The fourth and final stage is

   IFTHEN=(WHEN=INIT,
        PARSE=(%4=(ABSPOS=1,FIXLEN=10,STARTAFT=C'job="',ENDBEFR=C'"')),
        BUILD=(1,32,%4))

which extracts the job attribute into a field which is appended onto the the 16-byte (surname) field extracted in the second stage and the 16-byte (firstname) field extracted in the third stage.

I admit this looks complicated but it does allow for the attributes to appear in any order in an XML element. What it doesn't do is to allow any old multiple-line format for the input XML. For that you really do need the toolkit. But I'm convinced there are tricks we can teach DFSORT when it comes to parsing XML. It's just that we'd need time to think about them. 🙂

A note on pipelining: When I first saw IFTHEN I thought of it potentially as a pipelining technique. This example is quite a good one for pipelining as everything happens in 4 IFTHEN WHEN=INIT stages. It's actually proved a lot simpler to construct the DFSORT processing this way – and it has isolated all the processing to the INREC statement. So there's lots you can do later on in the DFSORT invocation. (And the ability to allow the attributes (surname, firstname and job) to be in any order was made much easier by this pipelining approach.

But I have to be sanguine about pipelining: At this stage in DFSORT's development we don't have all the capabilities for branching etc that CMS (/TSO) Pipelines has. But I offer you the pipelining model as another way of thinking about what IFTHEN can do, as well as the "treat different records in different ways" original intention. However, we do have nice constructs like WHEN=ANY, WHEN=NONE and HIT=NEXT to construct reasonable pipelines with.

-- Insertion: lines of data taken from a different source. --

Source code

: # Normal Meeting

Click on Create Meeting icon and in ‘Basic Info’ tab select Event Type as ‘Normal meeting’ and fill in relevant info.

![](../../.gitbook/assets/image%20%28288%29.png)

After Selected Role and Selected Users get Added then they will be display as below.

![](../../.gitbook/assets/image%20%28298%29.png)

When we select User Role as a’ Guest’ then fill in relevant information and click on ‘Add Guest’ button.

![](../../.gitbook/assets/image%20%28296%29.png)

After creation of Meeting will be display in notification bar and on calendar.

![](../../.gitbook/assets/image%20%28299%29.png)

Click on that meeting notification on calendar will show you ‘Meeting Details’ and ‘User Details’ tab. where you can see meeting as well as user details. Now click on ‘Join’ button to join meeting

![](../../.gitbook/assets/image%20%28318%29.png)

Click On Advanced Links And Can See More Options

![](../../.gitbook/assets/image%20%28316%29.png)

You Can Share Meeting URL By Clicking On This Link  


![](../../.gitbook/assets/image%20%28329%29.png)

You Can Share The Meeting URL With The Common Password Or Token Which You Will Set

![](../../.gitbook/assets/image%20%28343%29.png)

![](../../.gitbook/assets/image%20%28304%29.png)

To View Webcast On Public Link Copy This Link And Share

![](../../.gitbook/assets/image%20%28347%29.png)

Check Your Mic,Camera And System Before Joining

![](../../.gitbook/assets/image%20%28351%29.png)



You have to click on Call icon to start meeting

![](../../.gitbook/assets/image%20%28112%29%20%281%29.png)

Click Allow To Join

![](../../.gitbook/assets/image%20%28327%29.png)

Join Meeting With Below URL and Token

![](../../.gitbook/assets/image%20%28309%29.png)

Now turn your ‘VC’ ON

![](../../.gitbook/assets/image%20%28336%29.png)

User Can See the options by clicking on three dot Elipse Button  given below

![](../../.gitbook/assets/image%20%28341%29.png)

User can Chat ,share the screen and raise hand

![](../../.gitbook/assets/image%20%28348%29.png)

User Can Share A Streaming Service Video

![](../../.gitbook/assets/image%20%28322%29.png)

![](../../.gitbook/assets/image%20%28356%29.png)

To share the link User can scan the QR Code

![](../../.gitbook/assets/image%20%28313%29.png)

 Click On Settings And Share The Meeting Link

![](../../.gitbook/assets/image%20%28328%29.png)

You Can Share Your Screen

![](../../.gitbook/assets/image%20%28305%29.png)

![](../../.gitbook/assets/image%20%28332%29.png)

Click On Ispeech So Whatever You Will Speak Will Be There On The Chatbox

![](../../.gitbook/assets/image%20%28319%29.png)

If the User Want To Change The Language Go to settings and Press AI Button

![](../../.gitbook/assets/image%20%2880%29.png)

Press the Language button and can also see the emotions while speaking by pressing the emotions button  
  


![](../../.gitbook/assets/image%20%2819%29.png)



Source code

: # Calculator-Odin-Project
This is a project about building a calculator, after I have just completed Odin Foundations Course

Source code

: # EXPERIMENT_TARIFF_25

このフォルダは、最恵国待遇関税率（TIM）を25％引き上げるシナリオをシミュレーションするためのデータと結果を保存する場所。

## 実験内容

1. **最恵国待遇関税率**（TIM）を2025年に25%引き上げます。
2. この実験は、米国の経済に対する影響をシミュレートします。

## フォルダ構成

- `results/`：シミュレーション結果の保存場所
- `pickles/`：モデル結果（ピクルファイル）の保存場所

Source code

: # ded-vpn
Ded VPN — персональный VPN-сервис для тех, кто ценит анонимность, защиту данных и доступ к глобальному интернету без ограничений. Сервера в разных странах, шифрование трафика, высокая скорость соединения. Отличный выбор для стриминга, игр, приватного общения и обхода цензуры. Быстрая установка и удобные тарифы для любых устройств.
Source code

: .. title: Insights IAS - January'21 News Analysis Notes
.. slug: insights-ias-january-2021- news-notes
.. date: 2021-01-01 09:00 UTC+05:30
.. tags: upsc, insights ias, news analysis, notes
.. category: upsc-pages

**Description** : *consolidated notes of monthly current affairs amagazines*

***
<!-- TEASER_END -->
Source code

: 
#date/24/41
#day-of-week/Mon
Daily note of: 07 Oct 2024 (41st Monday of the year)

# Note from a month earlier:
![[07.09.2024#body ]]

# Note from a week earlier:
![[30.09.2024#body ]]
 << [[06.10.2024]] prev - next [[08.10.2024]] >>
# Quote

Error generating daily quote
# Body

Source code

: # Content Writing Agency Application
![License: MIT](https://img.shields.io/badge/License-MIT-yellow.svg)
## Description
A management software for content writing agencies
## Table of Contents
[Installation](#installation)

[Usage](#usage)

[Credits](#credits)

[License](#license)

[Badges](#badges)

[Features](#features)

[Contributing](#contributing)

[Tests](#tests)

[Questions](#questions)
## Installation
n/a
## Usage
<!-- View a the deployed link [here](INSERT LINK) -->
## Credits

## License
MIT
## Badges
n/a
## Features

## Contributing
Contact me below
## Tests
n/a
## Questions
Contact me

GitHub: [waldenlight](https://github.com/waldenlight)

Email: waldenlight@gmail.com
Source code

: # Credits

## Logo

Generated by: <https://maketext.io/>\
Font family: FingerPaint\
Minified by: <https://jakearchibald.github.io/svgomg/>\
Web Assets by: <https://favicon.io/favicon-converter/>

What has been really nice about recent DFSORT innovations is that you find out more things you can do with them every day.

PARSE is worthy of some more discussion: It's brand new (April 2006) and allows DFSORT to parse (duh!) variable-format data. In this case the length of each attribute is variable. %1, %2, %3 and %4 refer to different variable-length fields that we can use in subsequent processing stages. Let's take one usage as an example:

   IFTHEN=(WHEN=INIT,
        PARSE=(%1=(STARTAFT=C'<',ENDBEFR=C'/>',FIXLEN=80)),
        BUILD=(%1)),

In this case we extract into the variable %1 the first string in the input record that starts with < and ends with />, padding to 80 bytes with blanks. The BUILD=(%1) says that the output from this IFTHEN (stage) will be that entire 80-byte %1 variable. That is the input record but with the top and tail removed.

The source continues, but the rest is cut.